Repairs were recently carried out at the Dinorwig pumped storage plant in Wales, avoiding the need for lengthy shutdowns and subsequent lost generation
A purpose-built machining solution, developed by Furmanite, has successfully repaired a 5.5m diameter pump-turbine at one of Europe’s largest pumped storage power stations. The high tech solution avoided shutting the plant down for several weeks, which would have led to substantial generation losses.
The specialist circular self-levelling milling machine was developed for the Dinorwig power station in North Wales, operated by First Hydro Company and owned by Edison Mission Energy of the US. A damaged bearing track needed to be repaired and the grease lubricated bronze had to be replaced with a self lubricating bearing – First Hydro Company was keen to move away from grease for environmental reasons and to improve working conditions.
Upon inspection the phosphor bronze regulating ring bearing was found to be worn. Where the bearing’s retainer screws had worked loose, there was damage to the top cover vertical and horizontal journal faces. The damage had to be repaired before replacing the bearing, but stripping down the turbine and removing the top cover (5.5m in diameter and weighing 100 tons) to a workshop, would have entailed several weeks’ shutdown, and transportation of the sizeable cover.
In situ solution
First Hydro approached Furmanite to find an in situ solution. Based on its previous experience with similar types of repair, Furmanite developed its circular self-levelling milling technology to re-machine the top cover journal faces, and fit stainless steel liners as a counterface for the self-lubricating bearing. The equipment was developed, based on existing technology and adapted to the First Hydro Company’s requirements, including the fact that the machine had to be designed to allow it to be assembled round the main drive shaft.
To guide the milling machine a special split bearing sleeve was designed on the shaft.
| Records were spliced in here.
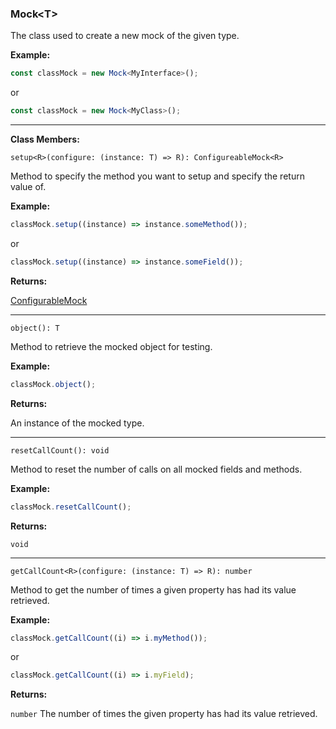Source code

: ### **Mock\<T\>**

The class used to create a new mock of the given type.

**Example:**

```typescript
const classMock = new Mock<MyInterface>();
```

or

```typescript
const classMock = new Mock<MyClass>();
```

---

**Class Members:**

`setup<R>(configure: (instance: T) => R): ConfigureableMock<R>`

Method to specify the method you want to setup and specify the return value of.

**Example:**

```typescript
classMock.setup((instance) => instance.someMethod());
```

or

```typescript
classMock.setup((instance) => instance.someField());
```

**Returns:**

[ConfigurableMock](./configurables/configurable-mock.md)

---

`object(): T`

Method to retrieve the mocked object for testing.

**Example:**

```typescript
classMock.object();
```

**Returns:**

An instance of the mocked type.

---

`resetCallCount(): void`

Method to reset the number of calls on all mocked fields and methods.

**Example:**

```typescript
classMock.resetCallCount();
```

**Returns:**

`void`

---

`getCallCount<R>(configure: (instance: T) => R): number`

Method to get the number of times a given property has had its value retrieved.

**Example:**

```typescript
classMock.getCallCount((i) => i.myMethod());
```

or

```typescript
classMock.getCallCount((i) => i.myField);
```

**Returns:**

`number` The number of times the given property has had its value retrieved.
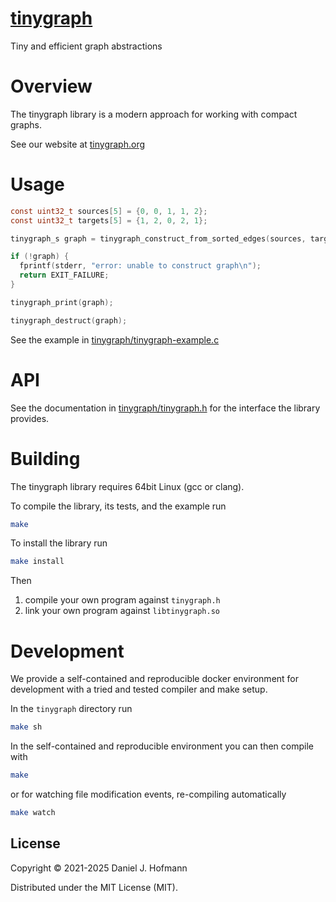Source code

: # [tinygraph](https://tinygraph.org)

Tiny and efficient graph abstractions


# Overview

The tinygraph library is a modern approach for working with compact graphs.

See our website at [tinygraph.org](https://tinygraph.org)


# Usage

```c
const uint32_t sources[5] = {0, 0, 1, 1, 2};
const uint32_t targets[5] = {1, 2, 0, 2, 1};

tinygraph_s graph = tinygraph_construct_from_sorted_edges(sources, targets, 5);

if (!graph) {
  fprintf(stderr, "error: unable to construct graph\n");
  return EXIT_FAILURE;
}

tinygraph_print(graph);

tinygraph_destruct(graph);
```

See the example in [tinygraph/tinygraph-example.c](./tinygraph/tinygraph-example.c)


# API

See the documentation in [tinygraph/tinygraph.h](./tinygraph/tinygraph.h) for the interface the library provides.


# Building

The tinygraph library requires 64bit Linux (gcc or clang).

To compile the library, its tests, and the example run

```bash
make
```

To install the library run

```bash
make install
```

Then
1. compile your own program against `tinygraph.h`
2. link your own program against `libtinygraph.so`


# Development

We provide a self-contained and reproducible docker environment for development with a tried and tested compiler and make setup.

In the `tinygraph` directory run

```bash
make sh
```

In the self-contained and reproducible environment you can then compile with

```bash
make
```

or for watching file modification events, re-compiling automatically

```bash
make watch
```


## License

Copyright © 2021-2025 Daniel J. Hofmann

Distributed under the MIT License (MIT).
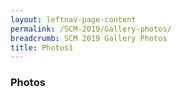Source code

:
 ```yaml
---
layout: leftnav-page-content
permalink: /SCM-2019/Gallery-photos/
breadcrumb: SCM 2019 Gallery Photos
title: Photos1
---
```

### **Photos**


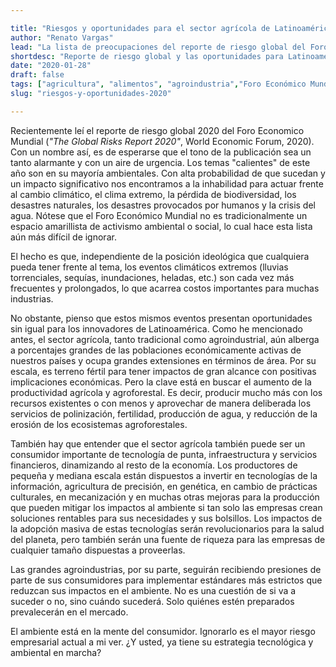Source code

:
 ```yaml
---

title: "Riesgos y oportunidades para el sector agrícola de Latinoamérica"
author: "Renato Vargas"
lead: "La lista de preocupaciones del reporte de riesgo global del Foro Económico Mundial está dominada por los problemas ambientales. Latinoamérica tiene mucho que contribuir al mundo para hacer avances en estas áreas."
shortdesc: "Reporte de riesgo global y las oportunidades para Latinoamérica."
date: "2020-01-28"
draft: false
tags: ["agricultura", "alimentos", "agroindustria","Foro Económico Mundial"]
slug: "riesgos-y-oportunidades-2020"

---
```


Recientemente leí el reporte de riesgo global 2020 del Foro Economico Mundial (_"The Global Risks Report 2020"_, World Economic Forum, 2020). Con un nombre así, es de esperarse que el tono de la publicación sea un tanto alarmante y con un aire de urgencia. Los temas "calientes" de este año son en su mayoría ambientales. Con alta probabilidad de que sucedan y un impacto significativo nos encontramos a la inhabilidad para actuar frente al cambio climático, el clima extremo, la pérdida de biodiversidad, los desastres naturales, los desastres provocados por humanos y la crisis del agua. Nótese que el Foro Económico Mundial no es tradicionalmente un espacio amarillista de activismo ambiental o social, lo cual hace esta lista aún más difícil de ignorar.

El hecho es que, independiente de la posición ideológica que cualquiera pueda tener frente al tema, los eventos climáticos extremos (lluvias torrenciales, sequías, inundaciones, heladas, etc.) son cada vez más frecuentes y prolongados, lo que acarrea costos importantes para muchas industrias.

No obstante, pienso que estos mismos eventos presentan oportunidades sin igual para los innovadores de Latinoamérica. Como he mencionado antes, el sector agrícola, tanto tradicional como agroindustrial, aún alberga a porcentajes grandes de las poblaciones económicamente activas de nuestros países y ocupa grandes extensiones en términos de área. Por su escala, es terreno fértil para tener impactos de gran alcance con positivas implicaciones económicas. Pero la clave está en buscar el aumento de la productividad agrícola y agroforestal. Es decir, producir mucho más con los recursos existentes o con menos y aprovechar de manera deliberada los servicios de polinización, fertilidad, producción de agua, y reducción de la erosión de los ecosistemas agroforestales.

También hay que entender que el sector agrícola también puede ser un consumidor importante de tecnología de punta, infraestructura y servicios financieros, dinamizando al resto de la economía. Los productores de pequeña y mediana escala están dispuestos a invertir en tecnologías de la información, agricultura de precisión, en genética, en cambio de prácticas culturales, en mecanización y en muchas otras mejoras para la producción que pueden mitigar los impactos al ambiente si tan solo las empresas crean soluciones rentables para sus necesidades y sus bolsillos. Los impactos de la adopción masiva de estas tecnologías serán revolucionarios para la salud del planeta, pero también serán una fuente de riqueza para las empresas de cualquier tamaño dispuestas a proveerlas.

Las grandes agroindustrias, por su parte, seguirán recibiendo presiones de parte de sus consumidores para implementar estándares más estrictos que reduzcan sus impactos en el ambiente. No es una cuestión de si va a suceder o no, sino cuándo sucederá. Solo quiénes estén preparados prevalecerán en el mercado.

El ambiente está en la mente del consumidor. Ignorarlo es el mayor riesgo empresarial actual a mi ver. ¿Y usted, ya tiene su estrategia tecnológica y ambiental en marcha?
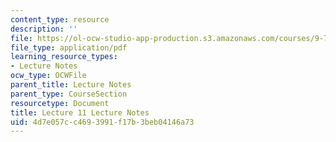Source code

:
 ```yaml
---
content_type: resource
description: ''
file: https://ol-ocw-studio-app-production.s3.amazonaws.com/courses/9-70-social-psychology-spring-2013/4d7e057cc4693991f17b3beb04146a73_MIT9_70S13_Lect11.pdf
file_type: application/pdf
learning_resource_types:
- Lecture Notes
ocw_type: OCWFile
parent_title: Lecture Notes
parent_type: CourseSection
resourcetype: Document
title: Lecture 11 Lecture Notes
uid: 4d7e057c-c469-3991-f17b-3beb04146a73
---
```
This was set concentric to the top cover outside diameter using a clocking arm. The flatness of the top cover’s horizontal bearing was maintained by the machine’s novel self-levelling technology, which controls the milling cutter height via an electro-hydraulic interface from the pre-set datum ring. A special split datum ring was manufactured for the purpose, to go around the drive shaft and mount on the top cover. The datum ring flatness was set using Furmanite’s precision scanning laser system.
The work was successfully carried out in September 2000, removing approximately 3mm of material from the journal faces to allow the stainless steel wear plate sections to be fitted. The vertical bearing face diameter was measured accurately during machining using a precision circumference tape, while the flatness of the horizontal bearing face was within 0.15mm and was independently verified using the precision scanning laser system.
The set-up, machining, and fitting of the stainless steel liners and the replacement of the bearing took nine days of 24-hour shifts to complete.
Commenting on the work, First Hydro Company’s mec- hanical engineering manager, Bill Moss said: ‘We called on Furmanite because they did excellent work for us in the
past on the bottom cover on one of the units. Again, in this instance work was completed quickly and efficiently, we encountered no problems and the machining was extremely accurate. We are delighted with the results.’
The work has now been carried out on three of the power station’s six turbine units.
Dinorwig power station is built beneath the old Dinorwig slate quarry in Snowdonia, North Wales. It was commissioned in 1983 and is among the largest pump storage power plants in Europe. It was specifically designed to meet sudden increases in electricity demand and can generate up to 1200MW of station output within approximately 12sec. The station is one of two power plants operated by First Hydro Company and owned by Edison Mission Energy in California.